Wilkins reflects on the new National Museum of African American History and Culture
Dr. Craig L. Wilkins, a senior lecturer in architecture at Taubman College, reflects on the new National Museum of African American History and Culture in his article, “New Smithsonian museum creates moving statement” in the Detroit News (September 21, 2016). Wilkins was invited to a special preview of the museum a week before it opened to the public on September 24, 2016. The newest addition to the National Mall in Washington D.C., The National Museum of African American History and Culture is a project over a century in the making. Its location and its design represent the past, present, and future of the African American experience in ways that are both tangible and symbolic. On its architecture, Wilkins states “The design by F.A.B. — an unprecedented collaboration between architects of color Philip Freelon, David Adjaye, the late J. Max Bond, as well as the Michigan-based SmithGroup — can be described as a simple box upon which a network of delicate, intricately patterned panels are hung, the inspiration for which is drawn from the ironwork of enslaved craftsmen in New Orleans and Charleston, South Carolina.” Wilkins reflects on its history, design, and his personal experience visiting the museum.
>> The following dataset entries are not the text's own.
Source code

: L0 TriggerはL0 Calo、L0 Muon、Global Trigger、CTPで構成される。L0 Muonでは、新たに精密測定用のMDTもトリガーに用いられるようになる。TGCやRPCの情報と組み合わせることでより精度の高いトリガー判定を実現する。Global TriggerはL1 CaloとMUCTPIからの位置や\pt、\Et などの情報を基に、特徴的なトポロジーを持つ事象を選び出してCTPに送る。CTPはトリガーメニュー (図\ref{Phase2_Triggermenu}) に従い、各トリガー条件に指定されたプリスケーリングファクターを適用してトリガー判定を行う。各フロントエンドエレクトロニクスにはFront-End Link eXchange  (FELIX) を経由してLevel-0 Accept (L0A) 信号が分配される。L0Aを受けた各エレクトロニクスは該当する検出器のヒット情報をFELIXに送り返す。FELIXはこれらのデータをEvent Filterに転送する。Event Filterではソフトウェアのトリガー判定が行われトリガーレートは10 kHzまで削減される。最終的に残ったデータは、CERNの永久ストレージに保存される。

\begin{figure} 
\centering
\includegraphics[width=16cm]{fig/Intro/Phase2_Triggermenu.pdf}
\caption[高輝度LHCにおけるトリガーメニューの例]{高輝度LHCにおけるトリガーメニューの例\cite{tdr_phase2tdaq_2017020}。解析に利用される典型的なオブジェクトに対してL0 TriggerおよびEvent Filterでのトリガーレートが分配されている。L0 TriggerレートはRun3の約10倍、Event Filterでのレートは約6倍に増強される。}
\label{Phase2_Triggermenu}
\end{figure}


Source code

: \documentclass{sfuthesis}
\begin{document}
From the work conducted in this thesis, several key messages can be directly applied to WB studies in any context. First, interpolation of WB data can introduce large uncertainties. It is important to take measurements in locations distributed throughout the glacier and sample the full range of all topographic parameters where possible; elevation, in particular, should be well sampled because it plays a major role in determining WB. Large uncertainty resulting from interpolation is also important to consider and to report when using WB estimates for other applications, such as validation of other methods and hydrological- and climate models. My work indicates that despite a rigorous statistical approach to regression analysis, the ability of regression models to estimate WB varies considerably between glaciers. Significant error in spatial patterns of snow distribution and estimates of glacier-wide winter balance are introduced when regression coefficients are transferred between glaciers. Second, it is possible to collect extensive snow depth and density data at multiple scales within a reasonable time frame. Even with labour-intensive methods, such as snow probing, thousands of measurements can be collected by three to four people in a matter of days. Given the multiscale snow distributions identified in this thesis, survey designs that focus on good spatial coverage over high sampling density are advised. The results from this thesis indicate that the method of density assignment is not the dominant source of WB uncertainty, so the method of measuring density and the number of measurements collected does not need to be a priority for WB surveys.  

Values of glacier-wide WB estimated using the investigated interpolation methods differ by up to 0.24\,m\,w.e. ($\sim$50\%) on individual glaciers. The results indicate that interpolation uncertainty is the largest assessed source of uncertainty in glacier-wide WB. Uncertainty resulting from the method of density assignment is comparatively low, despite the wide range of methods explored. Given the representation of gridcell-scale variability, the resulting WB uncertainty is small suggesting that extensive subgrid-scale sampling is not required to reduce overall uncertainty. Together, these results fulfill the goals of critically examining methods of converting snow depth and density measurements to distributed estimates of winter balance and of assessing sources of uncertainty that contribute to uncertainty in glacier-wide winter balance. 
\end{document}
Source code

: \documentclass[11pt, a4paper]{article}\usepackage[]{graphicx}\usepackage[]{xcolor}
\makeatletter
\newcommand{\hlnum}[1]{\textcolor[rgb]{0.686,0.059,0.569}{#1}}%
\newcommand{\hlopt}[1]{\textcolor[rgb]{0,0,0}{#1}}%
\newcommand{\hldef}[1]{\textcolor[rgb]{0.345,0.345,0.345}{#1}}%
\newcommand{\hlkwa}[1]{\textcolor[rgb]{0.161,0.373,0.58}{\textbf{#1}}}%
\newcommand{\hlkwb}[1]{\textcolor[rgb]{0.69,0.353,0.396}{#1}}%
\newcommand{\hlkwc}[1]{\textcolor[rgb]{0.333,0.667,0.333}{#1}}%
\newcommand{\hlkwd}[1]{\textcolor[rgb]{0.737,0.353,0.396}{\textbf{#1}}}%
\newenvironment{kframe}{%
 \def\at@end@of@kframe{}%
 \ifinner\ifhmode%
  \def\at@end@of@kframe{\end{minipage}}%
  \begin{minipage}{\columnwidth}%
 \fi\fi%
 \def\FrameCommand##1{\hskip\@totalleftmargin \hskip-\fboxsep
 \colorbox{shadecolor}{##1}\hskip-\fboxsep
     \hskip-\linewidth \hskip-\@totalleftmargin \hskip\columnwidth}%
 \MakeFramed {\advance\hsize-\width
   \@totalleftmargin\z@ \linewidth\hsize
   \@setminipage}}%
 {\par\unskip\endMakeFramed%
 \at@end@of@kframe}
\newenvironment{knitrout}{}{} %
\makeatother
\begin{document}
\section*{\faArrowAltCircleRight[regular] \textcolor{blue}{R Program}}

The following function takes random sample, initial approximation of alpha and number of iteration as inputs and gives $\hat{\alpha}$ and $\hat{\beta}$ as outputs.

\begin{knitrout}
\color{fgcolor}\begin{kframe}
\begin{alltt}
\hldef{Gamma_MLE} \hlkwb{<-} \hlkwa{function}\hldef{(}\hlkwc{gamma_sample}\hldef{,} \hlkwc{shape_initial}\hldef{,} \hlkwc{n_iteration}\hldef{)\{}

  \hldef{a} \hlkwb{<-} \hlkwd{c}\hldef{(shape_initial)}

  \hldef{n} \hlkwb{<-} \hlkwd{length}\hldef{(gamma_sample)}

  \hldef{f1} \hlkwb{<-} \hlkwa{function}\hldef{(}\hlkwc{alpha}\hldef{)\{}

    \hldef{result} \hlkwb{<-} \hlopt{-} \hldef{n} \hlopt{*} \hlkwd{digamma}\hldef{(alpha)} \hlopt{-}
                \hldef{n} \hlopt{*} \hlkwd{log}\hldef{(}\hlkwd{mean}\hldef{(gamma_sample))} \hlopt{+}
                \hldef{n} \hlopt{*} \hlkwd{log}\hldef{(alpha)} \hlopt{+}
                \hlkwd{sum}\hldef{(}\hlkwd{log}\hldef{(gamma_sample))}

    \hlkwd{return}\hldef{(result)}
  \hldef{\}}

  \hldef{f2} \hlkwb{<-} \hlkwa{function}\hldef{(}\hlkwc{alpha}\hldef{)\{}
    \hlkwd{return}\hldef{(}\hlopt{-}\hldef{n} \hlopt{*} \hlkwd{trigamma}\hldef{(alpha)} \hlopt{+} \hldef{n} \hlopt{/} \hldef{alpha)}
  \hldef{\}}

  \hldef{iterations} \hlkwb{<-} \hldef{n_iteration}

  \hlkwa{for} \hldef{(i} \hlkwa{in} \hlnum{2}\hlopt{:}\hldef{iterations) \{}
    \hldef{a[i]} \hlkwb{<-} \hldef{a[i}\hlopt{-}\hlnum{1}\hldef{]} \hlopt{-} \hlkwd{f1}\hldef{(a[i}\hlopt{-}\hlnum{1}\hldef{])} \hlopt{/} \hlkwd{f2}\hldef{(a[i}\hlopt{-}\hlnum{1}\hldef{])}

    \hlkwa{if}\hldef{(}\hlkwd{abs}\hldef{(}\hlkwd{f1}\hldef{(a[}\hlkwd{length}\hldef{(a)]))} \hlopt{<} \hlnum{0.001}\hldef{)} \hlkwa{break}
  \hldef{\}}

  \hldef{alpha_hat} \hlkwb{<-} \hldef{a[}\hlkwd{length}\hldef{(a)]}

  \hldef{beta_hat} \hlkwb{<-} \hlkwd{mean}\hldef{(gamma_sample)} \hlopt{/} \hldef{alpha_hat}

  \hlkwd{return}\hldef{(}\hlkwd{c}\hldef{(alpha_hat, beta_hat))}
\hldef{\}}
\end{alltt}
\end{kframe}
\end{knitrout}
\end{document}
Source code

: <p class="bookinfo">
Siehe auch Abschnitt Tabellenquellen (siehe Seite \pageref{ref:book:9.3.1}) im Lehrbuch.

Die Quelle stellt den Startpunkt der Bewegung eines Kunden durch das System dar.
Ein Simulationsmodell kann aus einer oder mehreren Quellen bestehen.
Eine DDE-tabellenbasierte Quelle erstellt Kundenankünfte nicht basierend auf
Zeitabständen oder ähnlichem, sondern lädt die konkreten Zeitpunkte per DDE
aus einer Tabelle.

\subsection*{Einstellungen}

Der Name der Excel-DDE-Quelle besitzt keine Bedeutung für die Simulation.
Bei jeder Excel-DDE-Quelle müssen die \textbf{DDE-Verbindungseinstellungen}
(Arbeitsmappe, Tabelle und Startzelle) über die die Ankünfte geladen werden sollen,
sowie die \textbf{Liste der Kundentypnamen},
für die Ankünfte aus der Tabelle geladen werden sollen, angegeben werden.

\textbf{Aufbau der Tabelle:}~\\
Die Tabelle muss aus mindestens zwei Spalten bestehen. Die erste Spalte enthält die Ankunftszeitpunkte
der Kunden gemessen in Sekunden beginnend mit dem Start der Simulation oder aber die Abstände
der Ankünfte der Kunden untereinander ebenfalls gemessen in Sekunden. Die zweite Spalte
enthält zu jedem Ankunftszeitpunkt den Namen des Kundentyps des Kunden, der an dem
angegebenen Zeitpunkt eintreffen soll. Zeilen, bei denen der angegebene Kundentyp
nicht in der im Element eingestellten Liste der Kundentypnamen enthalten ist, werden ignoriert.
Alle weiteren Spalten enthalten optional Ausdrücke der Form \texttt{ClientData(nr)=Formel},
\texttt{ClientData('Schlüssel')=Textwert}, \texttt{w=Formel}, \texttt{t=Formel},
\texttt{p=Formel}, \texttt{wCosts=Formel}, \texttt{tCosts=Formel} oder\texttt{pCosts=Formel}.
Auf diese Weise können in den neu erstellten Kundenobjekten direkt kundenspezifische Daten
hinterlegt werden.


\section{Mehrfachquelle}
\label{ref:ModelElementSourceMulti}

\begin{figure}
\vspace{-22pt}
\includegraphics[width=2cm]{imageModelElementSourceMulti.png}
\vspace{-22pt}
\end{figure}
Wilkins writes “In a most particular way, the journey to create the National Museum of African American History and Culture is the journey of a people; an emphatic response to Langston Hughes’ famous poetic query, ‘What happens to a dream deferred?’ At its core, the new museum is essentially about that dream: how contagious it can be, how stubbornly fragile it remains and how deep its roots can run. It extends the understanding of the African-American, as well as our collective American experience in a country optimistic enough about its future to have elected its first African-American president yet still deeply conflicted about its racial past and present. The museum begins its effort to move a nation to the celebration it holds behind its complex, filigreed walls by staking permanent claim to its rightful place on the nation’s most prominent stage.”